◆ Required work
Reproduce the entries word for word but drop every picture.

::: Dataset

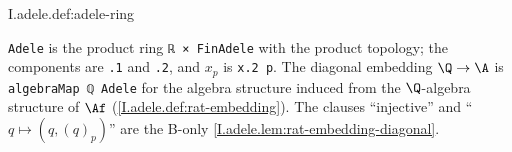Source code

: \begin{definition}[adeles]
\end{definition}
\begin{tfformal}{I.adele.def:adele-ring}
\begin{tffidelity}
\texttt{Adele} is the product ring \texttt{ℝ × FinAdele} with the product topology; the components are \texttt{.1} and \texttt{.2}, and $x_p$ is \texttt{x.2 p}. The diagonal embedding $\Q\to\A$ is \texttt{algebraMap ℚ Adele} for the algebra structure induced from the $\Q$-algebra structure of $\Af$ (\cref{I.adele.def:rat-embedding}). The clauses ``injective'' and ``$q\mapsto(q,(q)_p)$'' are the B-only \cref{I.adele.lem:rat-embedding-diagonal}.
\end{tffidelity}
\end{tfformal}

::::::

◆ Exercise answer
Source code

: \begin{definition}[adeles]
\end{definition}
\begin{tfformal}{I.adele.def:adele-ring}
\begin{tffidelity}
\texttt{Adele} is the product ring \texttt{ℝ × FinAdele} with the product topology; the components are \texttt{.1} and \texttt{.2}, and $x_p$ is \texttt{x.2 p}. The diagonal embedding $\Q\to\A$ is \texttt{algebraMap ℚ Adele} for the algebra structure induced from the $\Q$-algebra structure of $\Af$ (\cref{I.adele.def:rat-embedding}). The clauses ``injective'' and ``$q\mapsto(q,(q)_p)$'' are the B-only \cref{I.adele.lem:rat-embedding-diagonal}.
\end{tffidelity}
\end{tfformal}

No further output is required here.